De uitspraak bevestigt dat het Uwv terecht de ZW-uitkering van de appellant heeft beëindigd en dat de wachttijd voor de Wet WIA niet is voltooid. De Centrale Raad van Beroep heeft geen aanleiding gezien voor een veroordeling in de proceskosten.

Uitspraak

18.2513 ZW-PV

Datum uitspraak: 9 januari 2020
Centrale Raad van Beroep
Enkelvoudige kamer
Proces-verbaal van de mondelinge uitspraak op het hoger beroep tegen de uitspraak van de rechtbank Noord-Holland van 27 maart 2018, 17/2993 (aangevallen uitspraak)
Partijen:
[appellant] te [woonplaats] (appellant)
de Raad van bestuur van het Uitvoeringsinstituut werknemersverzekeringen (Uwv)
Zitting heeft: T. Dompeling, als lid van de enkelvoudige kamer
Griffier: C.I. Heijkoop
Ter zitting zijn verschenen: Appellant, bijgestaan door mr.
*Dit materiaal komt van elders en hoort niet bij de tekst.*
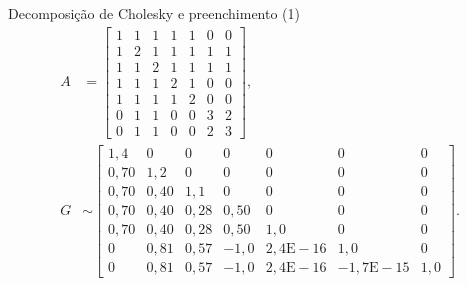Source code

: \documentclass[10pt]{beamer}
\begin{document}
\begin{frame}{Decomposição de Cholesky e preenchimento (1)}
  \begin{align*}
      A &= \begin{bmatrix}
          1 & 1 & 1 & 1 & 1 & 0 & 0 \\
          1 & 2 & 1 & 1 & 1 & 1 & 1 \\
          1 & 1 & 2 & 1 & 1 & 1 & 1 \\
          1 & 1 & 1 & 2 & 1 & 0 & 0 \\
          1 & 1 & 1 & 1 & 2 & 0 & 0 \\
          0 & 1 & 1 & 0 & 0 & 3 & 2 \\
          0 & 1 & 1 & 0 & 0 & 2 & 3
      \end{bmatrix}, \\
      G &\sim \begin{bmatrix}
          1,4 & 0   & 0   &  0    & 0                &  0                &  0   \\
          0,70& 1,2 & 0   &  0    & 0                &  0                &  0   \\
          0,70& 0,40& 1,1 &  0    & 0                &  0                &  0   \\
          0,70& 0,40& 0,28&  0,50 & 0                &  0                &  0   \\
          0,70& 0,40& 0,28&  0,50 & 1,0              &  0                &  0   \\
          0   & 0,81& 0,57& -1,0  & 2,4\mathrm{E}-16 &  1,0              &  0   \\
          0   & 0,81& 0,57& -1,0  & 2,4\mathrm{E}-16 & -1,7\mathrm{E}-15 &  1,0
      \end{bmatrix}.
  \end{align*}
\end{frame}
\end{document}
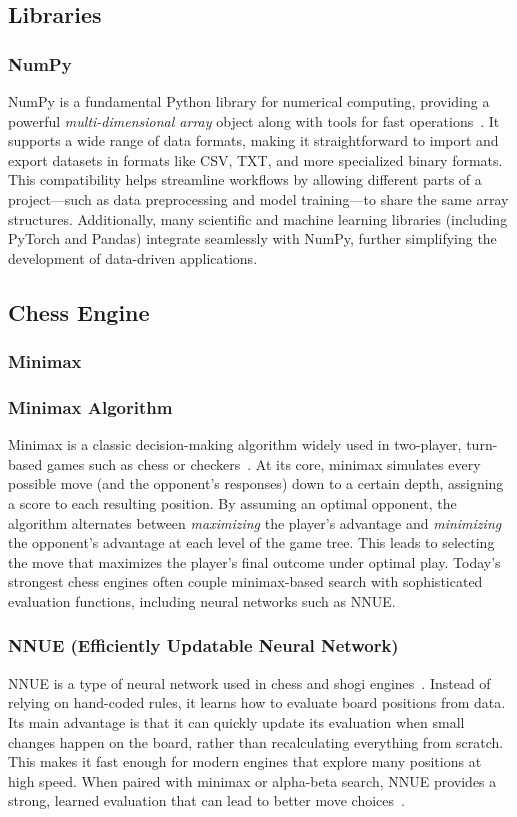 \documentclass[12pt,a4paper]{article}
\begin{document}
\subsection{Libraries}
\subsubsection*{NumPy}
NumPy is a fundamental Python library for numerical computing, providing a powerful
\emph{multi-dimensional array} object along with tools for fast operations~\cite{Harris2020Array}. It
supports a wide range of data formats, making it straightforward to import and export datasets
in formats like CSV, TXT, and more specialized binary formats. This compatibility helps
streamline workflows by allowing different parts of a project—such as data preprocessing and
model training—to share the same array structures. Additionally, many scientific and machine
learning libraries (including PyTorch and Pandas) integrate seamlessly with NumPy, further
simplifying the development of data-driven applications.

\subsection{Chess Engine}
\subsubsection{Minimax}
\subsubsection*{Minimax Algorithm}
Minimax is a classic decision-making algorithm widely used in two-player, turn-based
games such as chess or checkers~\cite{Shannon1950,vonNeumann1944}. At its core, minimax
simulates every possible move (and the opponent's responses) down to a certain depth, assigning
a score to each resulting position. By assuming an optimal opponent, the algorithm alternates
between \emph{maximizing} the player's advantage and \emph{minimizing} the opponent's advantage
at each level of the game tree. This leads to selecting the move that maximizes the player's
final outcome under optimal play. Today’s strongest chess engines often couple minimax-based
search with sophisticated evaluation functions, including neural networks such as NNUE.

\subsubsection*{NNUE (Efficiently Updatable Neural Network)}
NNUE is a type of neural network used in chess and shogi engines~\cite{Nasu2018}. Instead of
relying on hand-coded rules, it learns how to evaluate board positions from data. Its main advantage
is that it can quickly update its evaluation when small changes happen on the board, rather than
recalculating everything from scratch. This makes it fast enough for modern engines that explore
many positions at high speed. When paired with minimax or alpha-beta search, NNUE provides a strong,
learned evaluation that can lead to better move choices~\cite{StockfishNNUE2020}.
\end{document}
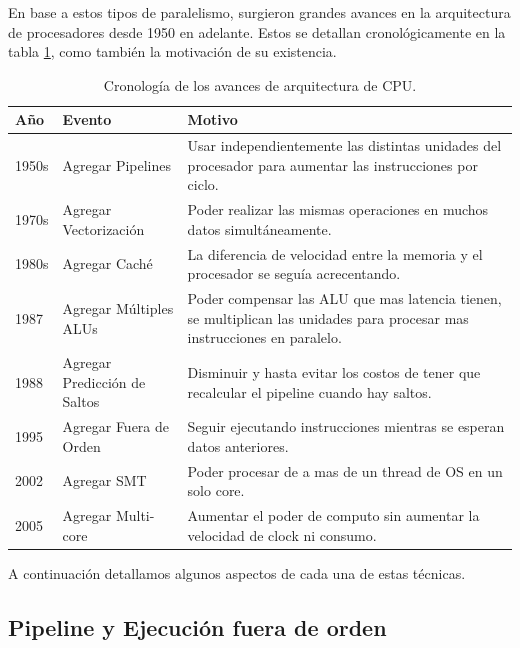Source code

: En base a estos tipos de paralelismo, surgieron grandes avances en la arquitectura de procesadores desde
1950 en adelante. Estos se detallan cronol\'ogicamente en la tabla \ref{tbl:historia-cpu}, como tambi\'en
la motivaci\'on de su existencia.

\newcommand{\blap}[1]{\begin{minipage}[t]{3in}#1\end{minipage}}


\begin{table}[h]
\renewcommand{\arraystretch}{2.0}
\centering
\begin{tabular}{lll}
\hline
A\~no & Evento & Motivo \\ \hline
1950s & Agregar Pipelines &  \blap{Usar independientemente las distintas unidades del procesador para aumentar las instrucciones por ciclo.} \\
1970s & Agregar Vectorizaci\'on & \blap{Poder realizar las mismas operaciones en muchos datos simult\'aneamente.} \\
1980s & Agregar Cach\'e & \blap{La diferencia de velocidad entre la memoria y el procesador se segu\'ia acrecentando.} \\
1987 & Agregar M\'ultiples ALUs & \blap{Poder compensar las ALU que mas latencia tienen, se multiplican las unidades para procesar mas instrucciones en paralelo.} \\
1988 & Agregar Predicci\'on de Saltos & \blap{Disminuir y hasta evitar los costos de tener que recalcular el pipeline cuando hay saltos.} \\
1995 & Agregar Fuera de Orden & \blap{Seguir ejecutando instrucciones mientras se esperan datos anteriores.} \\
2002 & Agregar SMT & \blap{Poder procesar de a mas de un thread de OS en un solo core.} \\
2005 & Agregar Multi-core & \blap{Aumentar el poder de computo sin aumentar la velocidad de clock ni consumo.} \\
\end{tabular}
  \caption{Cronolog\'ia de los avances de arquitectura de CPU.}
  \label{tbl:historia-cpu}
\end{table}

A continuaci\'on detallamos algunos aspectos de cada una de estas t\'ecnicas.

\subsection{Pipeline y Ejecuci\'on fuera de orden}

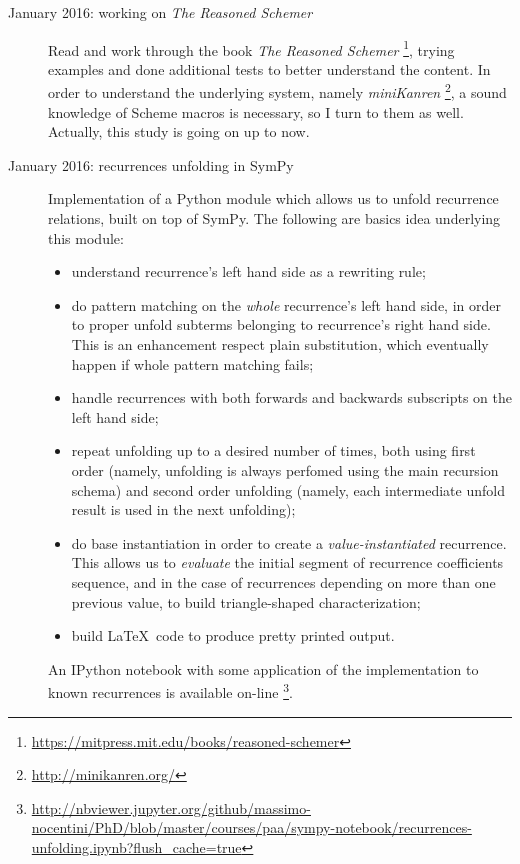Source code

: \documentclass[11pt]{article}
\begin{document}
\begin{description}

\item[January 2016: working on \emph{The Reasoned Schemer}]
    Read and work through the book \emph{The Reasoned Schemer}
    \footnote{\url{https://mitpress.mit.edu/books/reasoned-schemer}}, trying examples
    and done additional tests to better understand the content.
    In order to understand the underlying system, namely \emph{miniKanren}
    \footnote{\url{http://minikanren.org/}}, a sound knowledge of Scheme macros
    is necessary, so I turn to them as well. Actually, this study is
    going on up to now.

\item[January 2016: recurrences unfolding in SymPy] 
    Implementation of a Python module which allows us to unfold
    recurrence relations, built on top of SymPy. The following are basics idea underlying
    this module:
    \begin{itemize}
        \item understand recurrence's left hand side as a rewriting rule;
        \item do pattern matching on the \emph{whole} recurrence's left hand side,
            in order to proper unfold subterms belonging to recurrence's right hand
            side. This is an enhancement respect plain substitution, which eventually
            happen if whole pattern matching fails; 
        \item handle recurrences with both forwards and backwards subscripts on the
            left hand side;
        \item repeat unfolding up to a desired number of times, both using first order
            (namely, unfolding is always perfomed using the main recursion schema)
            and second order unfolding (namely, each intermediate unfold result is used
            in the next unfolding);
        \item do base instantiation in order to create a \emph{value-instantiated}
            recurrence. This allows us to \emph{evaluate} the initial segment of
            recurrence coefficients sequence, and in the case of recurrences
            depending on more than one previous value, to build triangle-shaped characterization;
        \item build \LaTeX\, code to produce pretty printed output.
    \end{itemize}
    An IPython notebook with some application of the implementation to known recurrences is available on-line 
    \footnote{\url{http://nbviewer.jupyter.org/github/massimo-nocentini/PhD/blob/master/courses/paa/sympy-notebook/recurrences-unfolding.ipynb?flush_cache=true}}.

\end{description}
\end{document}
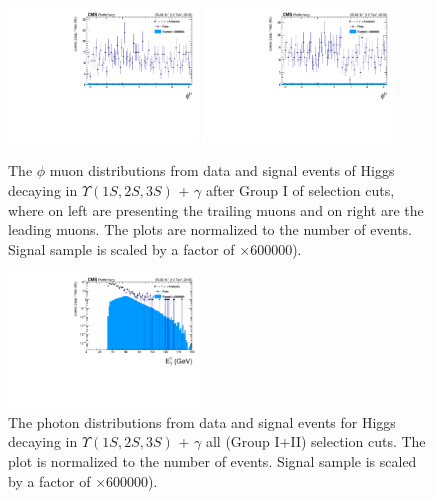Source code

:\begin{figure}[!htbp]
\begin{center}
\includegraphics[width=0.45\textwidth]{figures_and_tables/outputPlots/HtoUpsilon_Cat0_ZZZZZ/nEvts/data_x_mc/withKinCuts/h_withKin_TrailingMu_phi}\hspace*{1.cm}
\includegraphics[width=0.45\textwidth]{figures_and_tables/outputPlots/HtoUpsilon_Cat0_ZZZZZ/nEvts/data_x_mc/withKinCuts/h_withKin_LeadingMu_phi}
\end{center}\vspace*{-.5cm}
\caption{The $\phi$ muon distributions from data and signal events of Higgs decaying in $\Upsilon(1S,2S,3S)$ + $\gamma$ after Group I of selection cuts, where on left are presenting the trailing muons and on right are the leading muons. The plots are normalized to the number of events. Signal sample is scaled by a factor of $\times 600000$).}
\label{fig:phiMuons_HtoUpsilon_Cat0_groupI_plus_II}
\end{figure}


\begin{figure}[!htbp]
\begin{center}
\includegraphics[width=0.45\textwidth]{figures_and_tables/outputPlots/HtoUpsilon_Cat0_ZZZZZ/nEvts/data_x_mc/withKinCuts/h_withKin_Photon_pt}\hspace*{1.cm}
\end{center}\vspace*{-.5cm}
\caption{The \PT photon distributions from data and signal events for Higgs decaying in $\Upsilon(1S,2S,3S)$ + $\gamma$ all (Group I+II) selection cuts. The plot is normalized to the number of events. Signal sample is scaled by a factor of $\times 600000$).}
\label{fig:pTPhoton_HtoUpsilon_Cat0_groupI_plus_II}
\end{figure}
E.J. Luursema. Het Uwv heeft zich laten vertegenwoordigen door W.R. Bos.

BESLISSING

De Centrale Raad van Beroep bevestigt de aangevallen uitspraak.
Deze beslissing is uitgesproken in het openbaar. Zij is gebaseerd op de volgende overwegingen.
Bij de aangevallen uitspraak heeft de rechtbank het beroep van appellant tegen de beslissing op bezwaar van 18 juli 2017 ongegrond verklaard. Bij dat besluit heeft het Uwv zijn beslissing gehandhaafd dat de uitkering van appellant op grond van de Ziektewet (ZW) met ingang van 21 maart 2017 wordt beëindigd. Dat is de uitkomst van een zogenoemde toetsing verbetering belastbaarheid in het tweede ziektejaar. Bij dat besluit heeft het Uwv daarnaast zijn beslissing gehandhaafd dat appellant vanaf 16 mei 2017 geen recht heeft op een uitkering op grond van de Wet werk en inkomen naar arbeidsvermogen (Wet WIA), omdat de wachttijd van 104 weken niet is voltooid.
Tussen partijen is met name in geschil of de beperkingen van appellant juist zijn vastgesteld.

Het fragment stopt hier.